What lines in the material hold the string "WHATIS"? Return every one of them.

Records shown: Begin

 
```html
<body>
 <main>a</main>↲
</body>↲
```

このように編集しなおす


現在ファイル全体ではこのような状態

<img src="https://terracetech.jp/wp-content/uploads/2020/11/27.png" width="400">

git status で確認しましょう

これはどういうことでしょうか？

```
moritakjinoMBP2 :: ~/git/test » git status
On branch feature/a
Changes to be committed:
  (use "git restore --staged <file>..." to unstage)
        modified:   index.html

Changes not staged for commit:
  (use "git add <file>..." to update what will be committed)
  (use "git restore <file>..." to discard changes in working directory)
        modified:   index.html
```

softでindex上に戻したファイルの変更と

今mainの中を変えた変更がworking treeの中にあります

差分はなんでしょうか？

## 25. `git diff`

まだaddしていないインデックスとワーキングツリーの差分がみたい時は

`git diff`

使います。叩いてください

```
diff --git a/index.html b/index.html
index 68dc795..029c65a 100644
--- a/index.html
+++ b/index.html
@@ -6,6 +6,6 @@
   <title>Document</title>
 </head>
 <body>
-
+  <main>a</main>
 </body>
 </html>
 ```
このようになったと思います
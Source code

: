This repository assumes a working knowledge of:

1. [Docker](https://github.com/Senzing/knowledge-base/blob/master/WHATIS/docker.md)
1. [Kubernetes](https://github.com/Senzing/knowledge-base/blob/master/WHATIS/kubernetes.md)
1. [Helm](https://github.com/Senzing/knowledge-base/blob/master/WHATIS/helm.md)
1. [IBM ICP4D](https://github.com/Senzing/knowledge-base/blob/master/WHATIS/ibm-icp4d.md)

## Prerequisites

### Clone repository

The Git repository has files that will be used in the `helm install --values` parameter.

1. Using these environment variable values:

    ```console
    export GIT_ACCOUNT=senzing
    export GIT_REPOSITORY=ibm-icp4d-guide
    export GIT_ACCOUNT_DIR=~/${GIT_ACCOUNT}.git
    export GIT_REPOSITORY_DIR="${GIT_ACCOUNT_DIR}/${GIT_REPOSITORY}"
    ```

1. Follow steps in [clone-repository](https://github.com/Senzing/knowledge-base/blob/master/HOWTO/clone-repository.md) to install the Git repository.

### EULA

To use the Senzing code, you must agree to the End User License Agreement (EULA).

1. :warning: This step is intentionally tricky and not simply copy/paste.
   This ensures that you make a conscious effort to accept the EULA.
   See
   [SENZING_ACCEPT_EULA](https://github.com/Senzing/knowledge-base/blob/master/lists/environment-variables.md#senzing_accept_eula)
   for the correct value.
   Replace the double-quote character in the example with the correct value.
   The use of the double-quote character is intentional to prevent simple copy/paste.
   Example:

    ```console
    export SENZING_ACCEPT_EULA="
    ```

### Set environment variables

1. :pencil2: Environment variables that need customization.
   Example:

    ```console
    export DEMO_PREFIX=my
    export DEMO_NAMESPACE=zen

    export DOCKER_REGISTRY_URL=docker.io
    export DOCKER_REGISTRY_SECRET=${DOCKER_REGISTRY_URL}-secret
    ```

Records shown: End

§ **Solution to the exercise**:
1. [Docker](https://github.com/Senzing/knowledge-base/blob/master/WHATIS/docker.md)
1. [Kubernetes](https://github.com/Senzing/knowledge-base/blob/master/WHATIS/kubernetes.md)
1. [Helm](https://github.com/Senzing/knowledge-base/blob/master/WHATIS/helm.md)
1. [IBM ICP4D](https://github.com/Senzing/knowledge-base/blob/master/WHATIS/ibm-icp4d.md)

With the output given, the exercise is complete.